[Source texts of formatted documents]
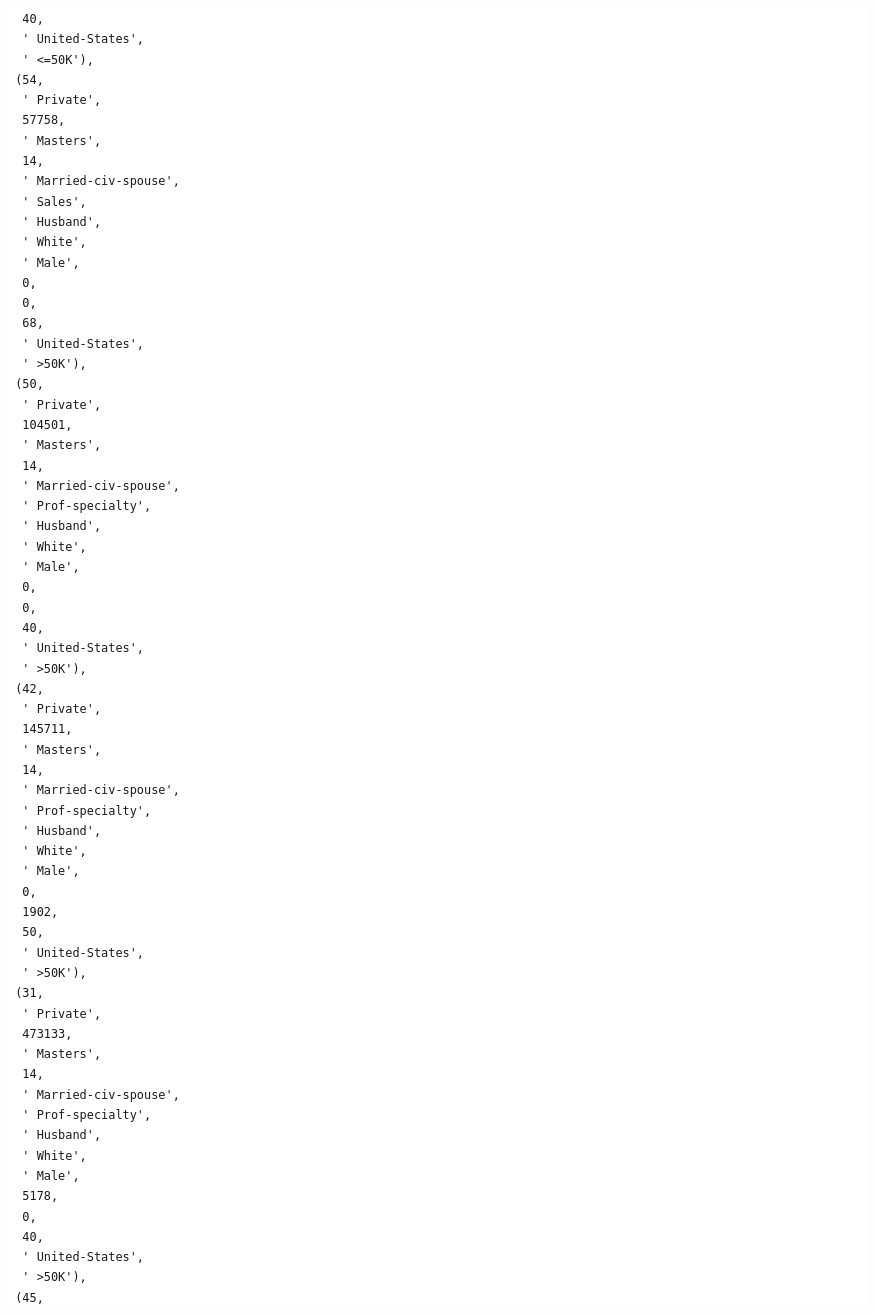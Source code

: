       40,
      ' United-States',
      ' <=50K'),
     (54,
      ' Private',
      57758,
      ' Masters',
      14,
      ' Married-civ-spouse',
      ' Sales',
      ' Husband',
      ' White',
      ' Male',
      0,
      0,
      68,
      ' United-States',
      ' >50K'),
     (50,
      ' Private',
      104501,
      ' Masters',
      14,
      ' Married-civ-spouse',
      ' Prof-specialty',
      ' Husband',
      ' White',
      ' Male',
      0,
      0,
      40,
      ' United-States',
      ' >50K'),
     (42,
      ' Private',
      145711,
      ' Masters',
      14,
      ' Married-civ-spouse',
      ' Prof-specialty',
      ' Husband',
      ' White',
      ' Male',
      0,
      1902,
      50,
      ' United-States',
      ' >50K'),
     (31,
      ' Private',
      473133,
      ' Masters',
      14,
      ' Married-civ-spouse',
      ' Prof-specialty',
      ' Husband',
      ' White',
      ' Male',
      5178,
      0,
      40,
      ' United-States',
      ' >50K'),
     (45,
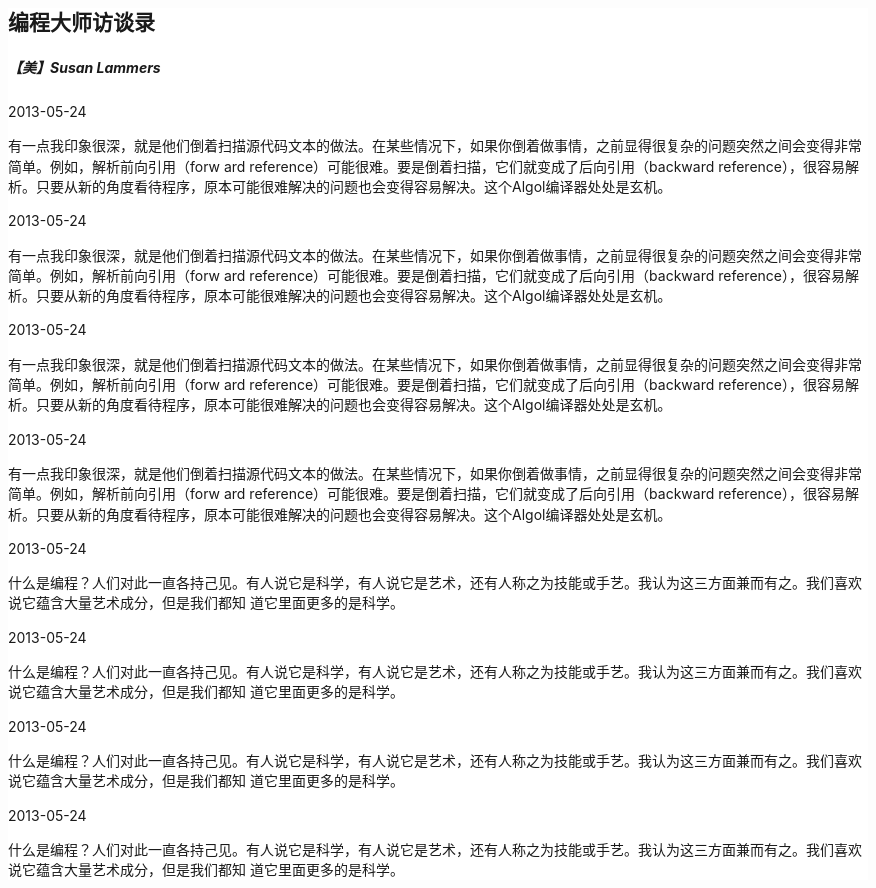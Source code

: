 ## 编程大师访谈录

##### 【美】Susan Lammers

  

2013-05-24

有一点我印象很深，就是他们倒着扫描源代码文本的做法。在某些情况下，如果你倒着做事情，之前显得很复杂的问题突然之间会变得非常简单。例如，解析前向引用（forw
ard reference）可能很难。要是倒着扫描，它们就变成了后向引用（backward
reference），很容易解析。只要从新的角度看待程序，原本可能很难解决的问题也会变得容易解决。这个Algol编译器处处是玄机。

  

2013-05-24

有一点我印象很深，就是他们倒着扫描源代码文本的做法。在某些情况下，如果你倒着做事情，之前显得很复杂的问题突然之间会变得非常简单。例如，解析前向引用（forw
ard reference）可能很难。要是倒着扫描，它们就变成了后向引用（backward
reference），很容易解析。只要从新的角度看待程序，原本可能很难解决的问题也会变得容易解决。这个Algol编译器处处是玄机。

  

2013-05-24

有一点我印象很深，就是他们倒着扫描源代码文本的做法。在某些情况下，如果你倒着做事情，之前显得很复杂的问题突然之间会变得非常简单。例如，解析前向引用（forw
ard reference）可能很难。要是倒着扫描，它们就变成了后向引用（backward
reference），很容易解析。只要从新的角度看待程序，原本可能很难解决的问题也会变得容易解决。这个Algol编译器处处是玄机。

  

2013-05-24

有一点我印象很深，就是他们倒着扫描源代码文本的做法。在某些情况下，如果你倒着做事情，之前显得很复杂的问题突然之间会变得非常简单。例如，解析前向引用（forw
ard reference）可能很难。要是倒着扫描，它们就变成了后向引用（backward
reference），很容易解析。只要从新的角度看待程序，原本可能很难解决的问题也会变得容易解决。这个Algol编译器处处是玄机。

  

2013-05-24

什么是编程？人们对此一直各持己见。有人说它是科学，有人说它是艺术，还有人称之为技能或手艺。我认为这三方面兼而有之。我们喜欢说它蕴含大量艺术成分，但是我们都知
道它里面更多的是科学。

  

2013-05-24

什么是编程？人们对此一直各持己见。有人说它是科学，有人说它是艺术，还有人称之为技能或手艺。我认为这三方面兼而有之。我们喜欢说它蕴含大量艺术成分，但是我们都知
道它里面更多的是科学。

  

2013-05-24

什么是编程？人们对此一直各持己见。有人说它是科学，有人说它是艺术，还有人称之为技能或手艺。我认为这三方面兼而有之。我们喜欢说它蕴含大量艺术成分，但是我们都知
道它里面更多的是科学。

  

2013-05-24

什么是编程？人们对此一直各持己见。有人说它是科学，有人说它是艺术，还有人称之为技能或手艺。我认为这三方面兼而有之。我们喜欢说它蕴含大量艺术成分，但是我们都知
道它里面更多的是科学。

  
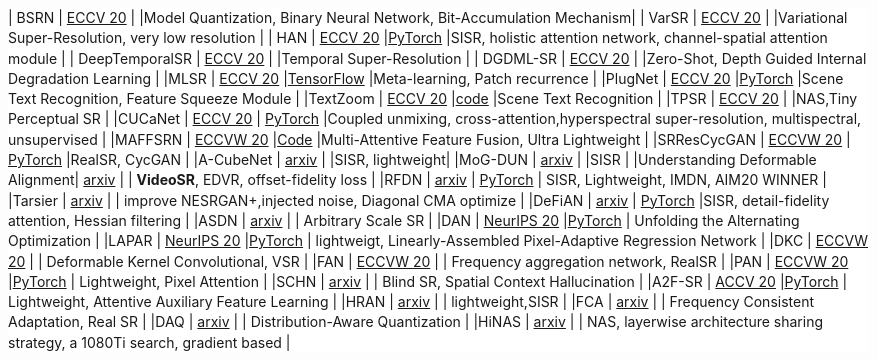 | BSRN                   | [ECCV 20](https://www.ecva.net/papers/eccv_2020/papers_ECCV/papers/123490086.pdf)  | |Model Quantization, Binary Neural Network, Bit-Accumulation Mechanism|
| VarSR                  | [ECCV 20](https://www.ecva.net/papers/eccv_2020/papers_ECCV/papers/123680426.pdf)  | |Variational Super-Resolution, very low resolution |
| HAN                    | [ECCV 20](https://www.ecva.net/papers/eccv_2020/papers_ECCV/papers/123570188.pdf)  |[PyTorch](https://github.com/wwlCape/HAN) |SISR, holistic attention network, channel-spatial attention module |
| DeepTemporalSR         | [ECCV 20](http://www.wisdom.weizmann.ac.il/~vision/DeepTemporalSR/supplementary/AcrossScalesAndDimensions_ECCV2020.pdf)  | |Temporal Super-Resolution |
| DGDML-SR               | [ECCV 20](https://www.ecva.net/papers/eccv_2020/papers_ECCV/papers/123620256.pdf)  | |Zero-Shot, Depth Guided Internal Degradation Learning  |
|MLSR                    | [ECCV 20](https://www.ecva.net/papers/eccv_2020/papers_ECCV/papers/123720749.pdf)  |[TensorFlow](https://github.com/parkseobin/MLSR) |Meta-learning, Patch recurrence  |
|PlugNet                 | [ECCV 20](https://www.ecva.net/papers/eccv_2020/papers_ECCV/papers/123600154.pdf)  |[PyTorch](https://github.com/huiyang865/plugnet) |Scene Text Recognition, Feature Squeeze Module |
|TextZoom                | [ECCV 20](https://www.ecva.net/papers/eccv_2020/papers_ECCV/papers/123550647.pdf)  |[code](https://github.com/JasonBoy1/TextZoom) |Scene Text Recognition |
|TPSR                    | [ECCV 20](https://www.ecva.net/papers/eccv_2020/papers_ECCV/papers/123710086.pdf)  |  |NAS,Tiny Perceptual SR |
|CUCaNet                 | [ECCV 20](https://www.ecva.net/papers/eccv_2020/papers_ECCV/papers/123740205.pdf)  | [PyTorch](https://github.com/danfenghong/ECCV2020_CUCaNet) |Coupled unmixing, cross-attention,hyperspectral super-resolution, multispectral, unsupervised |
|MAFFSRN                 | [ECCVW 20](https://arxiv.org/pdf/2008.12912.pdf)  |[Code](https://github.com/AbdulMoqeet/MAFFSRN)  |Multi-Attentive Feature Fusion, Ultra Lightweight |
|SRResCycGAN             | [ECCVW 20](https://arxiv.org/pdf/2009.03693.pdf)  | [PyTorch](https://github.com/RaoUmer/SRResCycGAN) |RealSR, CycGAN |
|A-CubeNet               | [arxiv](https://arxiv.org/pdf/2009.05907.pdf)  |  |SISR, lightweight|
|MoG-DUN                 | [arxiv](https://arxiv.org/pdf/2009.06254.pdf)  |  |SISR |
|Understanding Deformable Alignment| [arxiv](https://arxiv.org/pdf/2009.07265.pdf)  | | **VideoSR**, EDVR, offset-fidelity loss |
|RFDN                    | [arxiv](https://arxiv.org/pdf/2009.11551.pdf)  | [PyTorch](https://github.com/njulj/RFDN) |  SISR, Lightweight, IMDN, AIM20 WINNER |
|Tarsier                 | [arxiv](https://arxiv.org/pdf/2009.12177.pdf)  | | improve NESRGAN+,injected noise, Diagonal CMA optimize   |
|DeFiAN                  | [arxiv](https://arxiv.org/pdf/2009.13134.pdf)  | [PyTorch](https://github.com/YuanfeiHuang/DeFiAN) |SISR, detail-fidelity attention, Hessian filtering  |
|ASDN                    | [arxiv](https://arxiv.org/pdf/2010.02414.pdf)  | | Arbitrary Scale SR |
|DAN                     | [NeurIPS 20](https://arxiv.org/pdf/2010.02631.pdf)  |[PyTorch](https://github.com/greatlog/DAN)  | Unfolding the Alternating Optimization  |
|LAPAR                   | [NeurIPS 20](https://papers.nips.cc/paper/2020/file/eaae339c4d89fc102edd9dbdb6a28915-Paper.pdf)  |[PyTorch](https://github.com/Jia-Research-Lab/Simple-SR)  | lightweigt, Linearly-Assembled Pixel-Adaptive Regression Network  |
|DKC                     | [ECCVW 20](https://arxiv.org/pdf/2010.00154.pdf)  | | Deformable Kernel Convolutional, VSR  |
|FAN                     | [ECCVW 20](https://arxiv.org/pdf/2009.14547.pdf)  | | Frequency aggregation network, RealSR  |
|PAN                     | [ECCVW 20](https://arxiv.org/pdf/2010.01073.pdf)  |[PyTorch](https://github.com/zhaohengyuan1/PAN) | Lightweight, Pixel Attention  |
|SCHN                    | [arxiv](https://arxiv.org/pdf/2009.12461.pdf)  | | Blind SR,  Spatial Context Hallucination |
|A2F-SR                  | [ACCV 20](https://arxiv.org/pdf/2011.06773.pdf)  |[PyTorch](https://github.com/wxxxxxxh/A2F-SR) | Lightweight, Attentive Auxiliary Feature Learning  |
|HRAN                    | [arxiv](https://arxiv.org/pdf/2012.04578.pdf)  | | lightweight,SISR |
|FCA                     | [arxiv](https://arxiv.org/pdf/2012.10102.pdf)  | | Frequency Consistent Adaptation, Real SR |
|DAQ                     | [arxiv](https://arxiv.org/pdf/2012.11230.pdf)  | | Distribution-Aware Quantization |
|HiNAS                   | [arxiv](https://arxiv.org/pdf/2012.13212.pdf)  | | NAS, layerwise architecture sharing strategy, a 1080Ti search, gradient based |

_Work required_: Go through the data, and copy each line in which the word "Scene" appears.

_Solution for this problem_:
|PlugNet                 | [ECCV 20](https://www.ecva.net/papers/eccv_2020/papers_ECCV/papers/123600154.pdf)  |[PyTorch](https://github.com/huiyang865/plugnet) |Scene Text Recognition, Feature Squeeze Module |
|TextZoom                | [ECCV 20](https://www.ecva.net/papers/eccv_2020/papers_ECCV/papers/123550647.pdf)  |[code](https://github.com/JasonBoy1/TextZoom) |Scene Text Recognition |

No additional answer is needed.